Although the constant c is referred to as the speed of light, it is more precisely?

Answer 119

the speed of light in empty space

Question 120

How does passing through a substance, such as glass, affect the speed of light?

Answer 120

it slows it down (but still doesn’t change any analysis through the Lorentz equation)

Question 121

Why is the constant c from the Lorentz factor equation often referred to as the speed of light?

Answer 121

because it was the first thing reocngized to travel at the speed

Question 122

True or False? The constant c is specifically tied to the motion of light since it is often referred to as the speed of light

Question 123

What key assumption did Einstein make about the speed of light?

Answer 123

The speed of light (c) is constant for all observers, regardless of their motion.

Question 124

What did Einstein reject that earlier scientists believed in?

Answer 124

The idea of a mysterious “ether” through which light was thought to travel.

Question 125

What question did Einstein ask about chasing a beam of light?

Answer 125

If you moved at light speed, would the light appear to stop moving?

Question 126

What was Einstein’s answer to that question?

Answer 126

No one can reach or match the speed of light.

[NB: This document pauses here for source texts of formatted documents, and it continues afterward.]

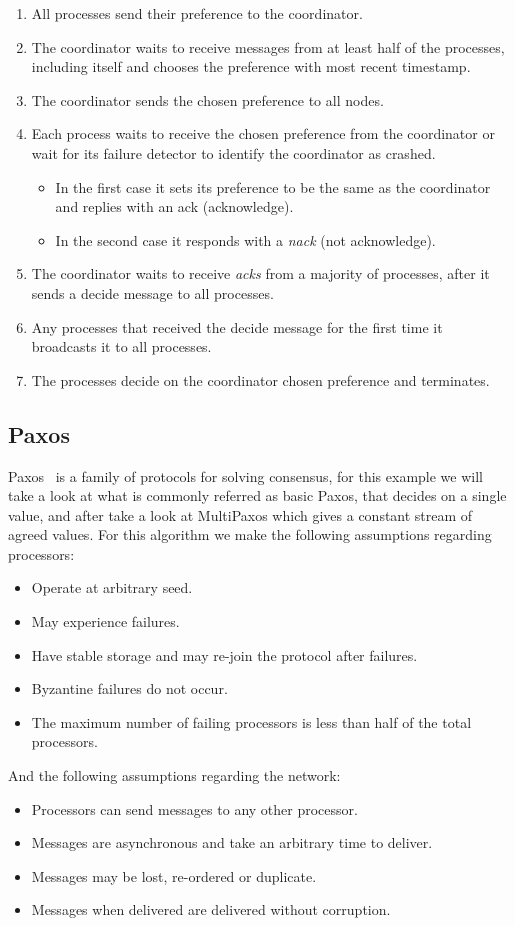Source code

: \begin{enumerate}
  \item All processes send their preference to the coordinator.
  \item The coordinator waits to receive messages from at least half of the processes,
including itself and chooses the preference with most recent timestamp.
  \item The coordinator sends the chosen preference to all nodes.
  \item Each process waits to receive the chosen preference from the coordinator
or wait for its failure detector to identify the coordinator as crashed.
  \begin{itemize}
    \item In the first case it sets its preference to be the same as the coordinator
and replies with an ack (acknowledge).
    \item In the second case it responds with a \textit{nack} (not acknowledge).
  \end{itemize}
  \item The coordinator waits to receive \textit{acks} from a majority of processes, after
it sends a decide message to all processes.
  \item Any processes that received the decide message for the first time it
broadcasts it to all processes.
  \item The processes decide on the coordinator chosen preference and terminates.
\end{enumerate}

\subsection{Paxos}\label{sub:paxos}

Paxos~\cite{paxos} is a family of protocols for solving consensus, for this example we will take
a look at what is commonly referred as basic Paxos, that decides on a single value, 
and after take a look at MultiPaxos which gives a constant stream of agreed values. 
For this algorithm we make the following assumptions regarding processors:
\begin{itemize}
  \item Operate at arbitrary seed.
  \item May experience failures.
  \item Have stable storage and may re-join the protocol after failures.
  \item Byzantine failures do not occur.
  \item The maximum number of failing processors is less than half of the total processors.
\end{itemize}
And the following assumptions regarding the network:
\begin{itemize}
  \item Processors can send messages to any other processor.
  \item Messages are asynchronous and take an arbitrary time to deliver.
  \item Messages may be lost, re-ordered or duplicate.
  \item Messages when delivered are delivered without corruption.
\end{itemize}

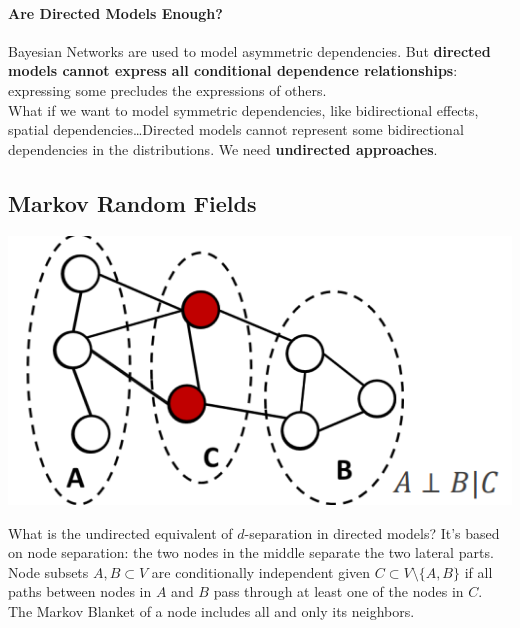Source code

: \documentclass[10pt]{report}
\begin{document}
\paragraph{Are Directed Models Enough?} Bayesian Networks are used to model asymmetric dependencies. But \textbf{directed models cannot express all conditional dependence relationships}: expressing some precludes the expressions of others.\\
What if we want to model symmetric dependencies, like bidirectional effects, spatial dependencies\ldots Directed models cannot represent some bidirectional dependencies in the distributions. We need \textbf{undirected approaches}.
\subsection{Markov Random Fields}\begin{center}
	\includegraphics[scale=0.5]{24.png}
\end{center}
What is the undirected equivalent of $d$-separation in directed models? It's based on node separation: the two nodes in the middle separate the two lateral parts.\\
Node subsets $A,B\subset V$ are conditionally independent given $C\subset V\setminus \{A,B\}$ if all paths between nodes in $A$ and $B$ pass through at least one of the nodes in $C$.\\
The Markov Blanket of a node includes all and only its neighbors.
\end{document}
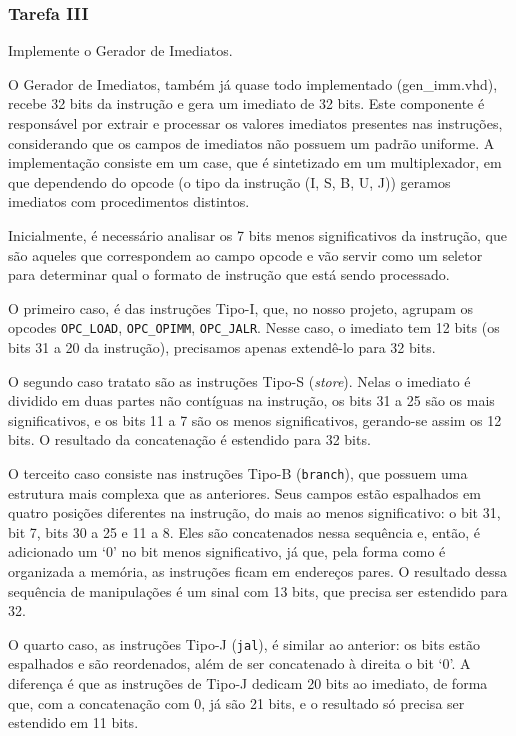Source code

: \documentclass[a4paper,12pt]{article}
\newcommand{\cod}[1]{\texttt{#1}}
\begin{document}
\subsubsection{Tarefa III}
\begin{tcolorbox}[title=Enunciado, colback=blue!5!white, colframe=blue!75!black]
Implemente o Gerador de Imediatos. 
\end{tcolorbox}
O Gerador de Imediatos, também já quase todo implementado (gen\_imm.vhd), recebe 32 bits da instrução e gera um imediato de 32 bits. Este componente é responsável por extrair e processar os valores imediatos presentes nas instruções, considerando que os campos de imediatos não possuem um padrão uniforme. A implementação consiste em um case, que é sintetizado em um multiplexador, em que dependendo do opcode (o tipo da instrução (I, S, B, U, J)) geramos imediatos com procedimentos distintos.

Inicialmente, é necessário analisar os 7 bits menos significativos da instrução, que são aqueles que correspondem ao campo opcode e vão servir como um seletor para determinar qual o formato de instrução que está sendo processado.

O primeiro caso, é das instruções Tipo-I, que, no nosso projeto, agrupam os opcodes \cod{OPC\_LOAD}, \cod{OPC\_OPIMM}, \cod{OPC\_JALR}. Nesse caso, o imediato tem 12 bits (os bits 31 a 20 da instrução), precisamos apenas extendê-lo para 32 bits.

O segundo caso tratato são as instruções Tipo-S (\textit{store}). Nelas o imediato é dividido em duas partes não contíguas na instrução, os bits 31 a 25 são os mais significativos, e os bits 11 a 7 são os menos significativos, gerando-se assim os 12 bits. O resultado da concatenação é estendido para 32 bits.

O terceito caso consiste nas instruções Tipo-B (\cod{branch}), que possuem uma estrutura mais complexa que as anteriores. Seus campos estão espalhados em quatro posições diferentes na instrução, do mais ao menos significativo: o bit 31, bit 7, bits 30 a 25 e 11 a 8. Eles são concatenados nessa sequência e, então, é adicionado um `0' no bit menos significativo, já que, pela forma como é organizada a memória, as instruções ficam em endereços pares. O resultado dessa sequência de manipulações é um sinal com 13 bits, que precisa ser estendido para 32.

O quarto caso, as instruções Tipo-J (\cod{jal}), é similar ao anterior: os bits estão espalhados e são reordenados, além de ser concatenado à direita o bit `0'. A diferença é que as instruções de Tipo-J dedicam 20 bits ao imediato, de forma que, com a concatenação com 0, já são 21 bits, e o resultado só precisa ser estendido em 11 bits.
\end{document}

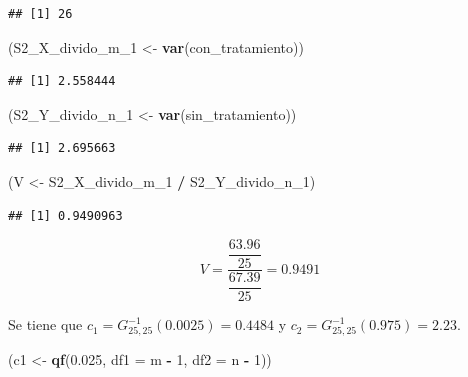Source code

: \documentclass[
  12pt,
]{book}
\newenvironment{Shaded}{\begin{snugshade}}{\end{snugshade}}
\newcommand{\DataTypeTok}[1]{\textcolor[rgb]{0.13,0.29,0.53}{#1}}
\newcommand{\DecValTok}[1]{\textcolor[rgb]{0.00,0.00,0.81}{#1}}
\newcommand{\FloatTok}[1]{\textcolor[rgb]{0.00,0.00,0.81}{#1}}
\newcommand{\KeywordTok}[1]{\textcolor[rgb]{0.13,0.29,0.53}{\textbf{#1}}}
\newcommand{\NormalTok}[1]{#1}
\newcommand{\OperatorTok}[1]{\textcolor[rgb]{0.81,0.36,0.00}{\textbf{#1}}}
\newcommand{\StringTok}[1]{\textcolor[rgb]{0.31,0.60,0.02}{#1}}
\begin{document}
\begin{verbatim}
## [1] 26
\end{verbatim}

\begin{Shaded}
\begin{Highlighting}[]
\NormalTok{(S2\_X\_divido\_m\_}\DecValTok{1}\NormalTok{ \textless{}{-}}\StringTok{ }\KeywordTok{var}\NormalTok{(con\_tratamiento))}
\end{Highlighting}
\end{Shaded}

\begin{verbatim}
## [1] 2.558444
\end{verbatim}

\begin{Shaded}
\begin{Highlighting}[]
\NormalTok{(S2\_Y\_divido\_n\_}\DecValTok{1}\NormalTok{ \textless{}{-}}\StringTok{ }\KeywordTok{var}\NormalTok{(sin\_tratamiento))}
\end{Highlighting}
\end{Shaded}

\begin{verbatim}
## [1] 2.695663
\end{verbatim}

\begin{Shaded}
\begin{Highlighting}[]
\NormalTok{(V \textless{}{-}}\StringTok{ }\NormalTok{S2\_X\_divido\_m\_}\DecValTok{1} \OperatorTok{/}\StringTok{ }\NormalTok{S2\_Y\_divido\_n\_}\DecValTok{1}\NormalTok{)}
\end{Highlighting}
\end{Shaded}

\begin{verbatim}
## [1] 0.9490963
\end{verbatim}

\[V = \dfrac{\dfrac{63.96}{25}}{\dfrac{67.39}{25}} = 0.9491\]

Se tiene que \(c_1 = G^{-1}_{25,25}(0.0025) = 0.4484\) y \(c_2 = G^{-1}_{25,25}(0.975) = 2.23\).

\begin{Shaded}
\begin{Highlighting}[]
\NormalTok{(c1 \textless{}{-}}\StringTok{ }\KeywordTok{qf}\NormalTok{(}\FloatTok{0.025}\NormalTok{, }\DataTypeTok{df1 =}\NormalTok{ m }\OperatorTok{{-}}\StringTok{ }\DecValTok{1}\NormalTok{, }\DataTypeTok{df2 =}\NormalTok{ n }\OperatorTok{{-}}\StringTok{ }\DecValTok{1}\NormalTok{))}
\end{Highlighting}
\end{Shaded}
\end{document}
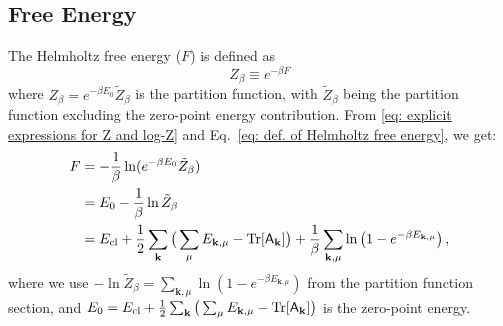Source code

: \documentclass[aps, prx, nofootinbib, superscriptaddress]{revtex4-2}
\newcommand{\kvec}{\mathbf{k}}
\newcommand{\Tr}{\mathrm{Tr}}
\begin{document}
\subsection{Free Energy}\label{subsec: Free Energy}
The Helmholtz free energy ($F$) is defined as 
\begin{equation}\label{eq: def. of Helmholtz free energy}
    Z_{\beta} \equiv e^{-\beta F}
\end{equation}
where $Z_{\beta} = e^{- \beta E_0} \tilde{Z}_{\beta}$ is the partition function, with $\tilde{Z}_{\beta}$ being the partition function excluding the zero-point energy contribution.
From \eqref{eq: explicit expressions for Z and log-Z} and Eq.~\eqref{eq: def. of Helmholtz free energy}, we get:
\begin{align}
    F &= -\frac{1}{\beta} \ln(e^{- \beta E_0} \tilde{Z}_{\beta}) \nonumber \\
    &= E_0 - \frac{1}{\beta} \ln \tilde{Z}_{\beta} \nonumber \\
    &= E_{\rm cl} + \frac{1}{2} \sum_{\kvec} \big( \sum_{\mu} E_{\kvec, \mu} - \Tr [\mathsf{A}_{\kvec}] \big) + \frac{1}{\beta} \sum_{\kvec, \mu} \ln \left( 1 - e^{-\beta E_{\kvec, \mu}} \right),
\end{align}
where we use $-\ln \tilde{Z}_{\beta} = \sum_{\kvec, \mu} \ln \left( 1 - e^{-\beta E_{\kvec, \mu}} \right)$ from the partition function section, and $E_0 = E_{\rm cl} + \frac{1}{2} \sum_{\kvec} \big( \sum_{\mu} E_{\kvec, \mu} - \Tr [\mathsf{A}_{\kvec}] \big)$ is the zero-point energy.
\end{document}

Every observer measures light as moving at speed c.

Question 127

If two observers both measure the speed of light as c, what must differ between them?

Answer 127

Their measurements of time and distance.

Question 128

What is the thought experiment with the scooter meant to show?

Answer 128

That two observers (you and the scooter rider) both measure light’s speed as c, even though they disagree on distance and time.

Question 129

What paradox arises in the scooter experiment?

Answer 129

Both observers see light move at c, but they disagree on how far it travels in one second.

Question 130

How did Einstein resolve this paradox?

Answer 130

By proposing that time itself is relative—it passes differently for moving observers.

Question 131

What is the term for time slowing down for a moving observer?

Answer 131

Time dilation.

Question 132

Does each observer see their own time as normal?

Answer 132

Yes — each observer experiences their own clock ticking normally.

Question 133

How does each observer view the other’s clock?

Answer 133

Each sees the other’s clock as running slower than their own.

Question 134

What is length contraction?

Answer 134

The shortening of measured distances for objects moving close to the speed of light.

Question 135

In the spaceship example, why do travelers experience a shorter trip time than observers on Earth?

Answer 135

Because their time runs slower due to time dilation.

Question 136

From the spaceship crew’s perspective, how far is the 25 light-year journey?

Answer 136

Only about 3.5 light-years, due to length contraction.

Question 137

What overall conclusion does Einstein’s theory lead to about space and time?

Answer 137

Space and time are relative—different observers measure different lengths and times depending on their motion.